IV.C. Equality: Choosing without Preferring

The value of equality was almost commonly recognized in international documents as a guiding principle for the allocation of the COVID-19 vaccine. WHO SAGE framework includes equal respect (consisting of recognition and treatment of all human beings as having equal moral status and particular interests as deserving of equal moral consideration) in the list of six principles relevant for the vaccine distribution, while the EU Strategy for COVID-19 vaccines mentions equitable access for all in the EU among three main objectives for the EU policy. Furthermore, some theorists96 place a special emphasis on equality in this context. In all these cases the principle of equality was distinguished from the prioritarian standard and refers to ex ante equality, that is, to an equal chance of some vaccine-related benefit (what does not necessary imply an ex post equality, that is, equality in terms of outcome, eg vaccination uptake or COVID mortality).

In many papers about the allocation of rare healthcare resources, the principle of equality is understood formally as the requirement to distribute some goods on the basis of the ‘first-come, first-served’ or by chance (ie by lottery).97 Harris98 mentions an amendment to these two rules that would allow people the option of giving away their equal priority to others. Most authors reject the ‘first come, first serve’ approach, considering it inferior to lotteries. The main reason for this is that the ‘first come, first serve’ approach may unacceptably exacerbate inequalities, ie may benefit people who are resourceful and socially privileged to be the first in lines. Schmidt99 even calls the rule ironically let-me-use-my-connections-and-pointy-middle-class-elbows approach.100 Moreover, some authors argue that waiting time is not intrinsically morally significant.101

It has been argued that the random distribution of deficit healthcare resources has many practical advantages: it supports an equal claim to scarce resources, prevents small differences from drastically affecting outcomes, is simple, and does not require any knowledge about recipients from a decision maker. In the context of treatment during the recent pandemic, Harris,102 who treats equality as the main relevant value in many healthcare contexts, suggested that ‘choosing without preferring’ is the only morally justified way of distributing scarce healthcare resources, that is, choosing between lives without doing so in a way that shows a preference for the life or person chosen. Developing his previous ideas on this topic, he argued that this is the only method that counts every person for one and none for more than one: ‘so long as we each wish to live out the rest of our lives, however long that turns out to be, then if we do not deserve to die, we each suffer the same injustice if our wishes are deliberately frustrated, and we are cut off prematurely’.

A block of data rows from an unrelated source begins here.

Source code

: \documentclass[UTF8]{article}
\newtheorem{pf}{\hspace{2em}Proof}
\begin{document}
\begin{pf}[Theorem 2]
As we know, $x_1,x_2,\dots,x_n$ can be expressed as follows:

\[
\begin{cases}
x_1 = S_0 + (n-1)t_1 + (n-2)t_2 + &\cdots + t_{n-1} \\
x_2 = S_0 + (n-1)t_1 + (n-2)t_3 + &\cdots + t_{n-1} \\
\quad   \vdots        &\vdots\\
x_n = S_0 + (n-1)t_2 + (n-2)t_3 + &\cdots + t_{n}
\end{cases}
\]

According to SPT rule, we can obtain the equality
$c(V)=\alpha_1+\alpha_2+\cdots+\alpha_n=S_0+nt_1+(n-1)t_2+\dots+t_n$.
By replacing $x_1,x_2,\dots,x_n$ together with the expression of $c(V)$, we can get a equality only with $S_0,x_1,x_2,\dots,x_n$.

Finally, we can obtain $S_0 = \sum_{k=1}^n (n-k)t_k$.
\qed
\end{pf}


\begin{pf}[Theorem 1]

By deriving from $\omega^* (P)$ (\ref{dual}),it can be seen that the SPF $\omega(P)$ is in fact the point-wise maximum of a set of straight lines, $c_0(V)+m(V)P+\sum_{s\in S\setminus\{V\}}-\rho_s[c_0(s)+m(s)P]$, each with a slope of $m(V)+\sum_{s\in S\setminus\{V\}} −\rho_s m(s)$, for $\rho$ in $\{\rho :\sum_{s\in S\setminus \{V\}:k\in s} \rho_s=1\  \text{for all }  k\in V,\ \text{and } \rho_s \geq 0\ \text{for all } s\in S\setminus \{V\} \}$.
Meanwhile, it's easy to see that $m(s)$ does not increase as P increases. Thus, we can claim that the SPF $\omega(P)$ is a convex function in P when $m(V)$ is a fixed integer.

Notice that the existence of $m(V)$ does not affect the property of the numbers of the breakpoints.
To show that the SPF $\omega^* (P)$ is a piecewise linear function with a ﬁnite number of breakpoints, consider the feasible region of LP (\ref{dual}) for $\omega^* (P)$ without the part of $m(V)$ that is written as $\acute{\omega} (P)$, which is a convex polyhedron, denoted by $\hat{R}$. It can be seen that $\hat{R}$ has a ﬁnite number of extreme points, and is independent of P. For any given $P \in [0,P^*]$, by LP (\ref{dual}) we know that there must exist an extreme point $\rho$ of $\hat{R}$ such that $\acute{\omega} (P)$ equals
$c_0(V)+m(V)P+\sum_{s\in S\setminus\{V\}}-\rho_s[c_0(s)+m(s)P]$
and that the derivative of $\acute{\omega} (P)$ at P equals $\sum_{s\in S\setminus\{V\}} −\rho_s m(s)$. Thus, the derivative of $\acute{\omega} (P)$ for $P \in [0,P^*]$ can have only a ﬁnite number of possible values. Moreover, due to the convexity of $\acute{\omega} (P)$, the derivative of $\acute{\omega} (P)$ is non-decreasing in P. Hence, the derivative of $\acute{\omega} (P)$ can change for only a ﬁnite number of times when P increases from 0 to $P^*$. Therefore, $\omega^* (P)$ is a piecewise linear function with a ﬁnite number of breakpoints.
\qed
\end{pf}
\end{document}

Harris assumes that every other distribution except the ‘choosing without preferring’ approach would be ‘insulting’ because it would treat people’s lives as ‘worthless’ (in the sense that they would be ‘worth less’ than those of others). According to this reasoning, any allocation rule other than equalitarian must implicitly assume judgments of comparative valuing between lives, which, in fact, is morally impermissible. Although he speaks about treatment, it seems, at first sight, that an analogical argument could be applied to prevention, that is, vaccinations should be randomly assigned among individuals, no matter how vulnerable they are, that is, how high IFR or ROI some of them may have. However, surprisingly, in the context of vaccination he resigns from this categorical stance and allows to prioritize such distribution of vaccines that prioritize ‘the most vulnerable to COVID-19 until there is sufficient supply for all’.103 This proposal resembles earlier approaches that tried to mix an egalitarian approach with some utilitarian components, for example, a weighted lottery approach where, every candidate for life-saving treatment would have some chance in competition with every other candidate, but those who stood to gain more life years would have greater chances.104

In the debate on COVID-19 vaccines, a weighted lottery allocation approach was conditionally defended by Schmidt.105 However, he grounded his argument not in equal chances, but in priority for the underprivileged that should reflect different levels of underlying disadvantages, both health and not-health related. In practice, Schmidt106 postulates the use of weighing based on measures such as the Area Deprivation Index (ADI), which combines income, education, employment, and housing quality data to rank neighborhoods by socioeconomic status disadvantage.107 Alternatively, a categorized priority system mentioned in the previous section108 could reserve some percentage of vaccines in every stage of the vaccination schedule to be distributed randomly (either in equal chance or weighted lottery).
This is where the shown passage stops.